Nine months ago my husband and I sold our house in Oregon and moved our family back to Colorado. We had high hopes of purchasing a new home by Christmas. We had the money from the sale of our house to use as a down payment. We have excellent credit scores. And my husband’s business was two years old and had shown a profit both years. We figured all we had to do was show up and start looking and the house of our dreams would fall into our laps.
We were so wrong!!
We both knew that the game had changed, we saw that when we tried to sell our first house in Eugene. Even at the starter home price that we were offering it at, people were having a hard time getting a loan to finance it. There are no zero down loans available anymore. FHA will still finance a 5% down (I might be off by a % point either direction) Conventional loans want 10%, they’d prefer the old 20% though. The people who bought our house had to completely pay off their credit cards in order to get their loan. And had to keep them dry until it closed. We don’t really have credit card debt, so that’s not so much of an issue for us. We also don’t have car payments. In fact, we are payment free at the moment.
So, what’s the problem? Well, it turns out that crossing state lines with a business makes that 2 year clock start over. So my husband’s business, which is technically almost three years old, is, in new banking terms, only 9 months old. That means that the banks won’t look at that income to secure a loan. So, I got a job. I was going to get one anyway, it was part of the deal when we moved to Colorado. I was going to get a 9-5 and my husband was going to get his turn as a semi-stay at home parent.
I’ve had my job for almost 4 months now. That should be enough time to get a loan. But it isn’t because it took me 6 months to get that job. Sure I was in school for almost 2 of those months and working freelance while sending out thousands of resumes and showing up for dozens of interviews, but it’s an unacceptable employment gap. The banks now want me to be at my job for at least 6 months before they’ll loan money to me.
Some of you are probably thinking this is good, the banks should be more careful. But here’s the thing, my company could decide that I’m expendable at any given moment. And I’d be fucked. My husband, on the other hand, has true job security in his business. No one can fire him. He can always go out and find clients and work. Even in a year where he took three months off work to move across the country and watch our kids while I went back to school, his business showed a profit.
Everyone keeps moaning because the home-buyers tax credit hasn’t stimulated the housing market the way that it was supposed to. Home sales are still down. The tax only helped people who were already going to buy, yadda, yadda… But it’s not the tax credit’s fault. It’s not the realtor’s fault. My realtor (Amy Menell for those of you in Colorado) is shouting from the rooftops that now is the time to buy, there’s the tax credit, all time low-interest rates, rock bottom prices on prime real estate, and more… And trust me, people would love to buy. People would love to take advantage of these opportunities. But we can’t, because the banks won’t help us.
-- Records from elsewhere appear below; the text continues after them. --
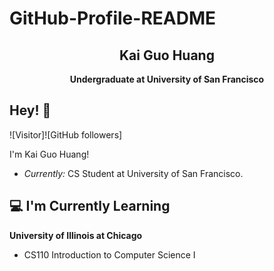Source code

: # GitHub-Profile-README<!-- ![Lakshmanan Meiyappan Banner Image](./banner.png) -->
<h2 align='center'>Kai Guo Huang</h2>
<p align='center'><b>Undergraduate at University of San Francisco</b></p>

<h2>Hey! 👋</h2>

![Visitor]![GitHub followers]

I'm Kai Guo Huang!  
- <i>Currently:</i> CS Student at University of San Francisco.  

<h2>💻 I'm Currently Learning</h2>

__University of Illinois at Chicago__  
- CS110 Introduction to Computer Science I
Those would be the same banks that we the people, we the tax payers bailed out just a few short months ago. They have taken our money and are now playing keep-away with it. Sure, most of them paid back their TARP funds. Sure some of them even paid the interest on those funds. But they’re not giving a dime of it back to us. We’re too high risk for them.
Well, you know, I’m starting to think that those banks are too high risk for me. Sure, they’re not exactly playing fast and loose with my money anymore, but I’m worried because I can’t tell what exactly it is that they are doing with it. I think maybe it’s time for all of us to send a real message to Wall Street. I suggest we all go down to our mega-banks and withdraw our money, in cash, with a ransom note letting them know that they can have it back when they agree to start lending again. As my mortgage broker says, the lending pendulum is always swinging depending on the political climate. In the 90s it went to the far stupid, risky extreme and then last year it came swinging back without even pausing in neutral and went right through the ceiling on the conservative ,hedge your bets side and it’s still going up. New regulations keep trickling down every day.
So, if the new guy in the white house really wants to help main street, and really wants to send the people a message that he’s with us, he’ll whip out that executive order pen of his and tell those capital “A” A-holes who took the federal handout to start lending again or face “The Man” buying them out and socializing their profiteering gambling rings for the greater good.
And for those of you who are freaking out at my suggestion that we all make a run on the banks to show our displeasure at their heinous fuckery because it might actually tank our economy – take a good look at our system, then tell me that it isn’t worth breaking in order to build it fresh and make it better. If you’re really scared, take your money out of the big banks and put it right back into your local FDIC credit union. Last time I checked they didn’t have their hands out when the big federal checks started flowing, and they’re still trying to lend to qualified people. So if you won’t put your money under your mattress, give it to the little guys. They’re still working for the dollar, and for the people.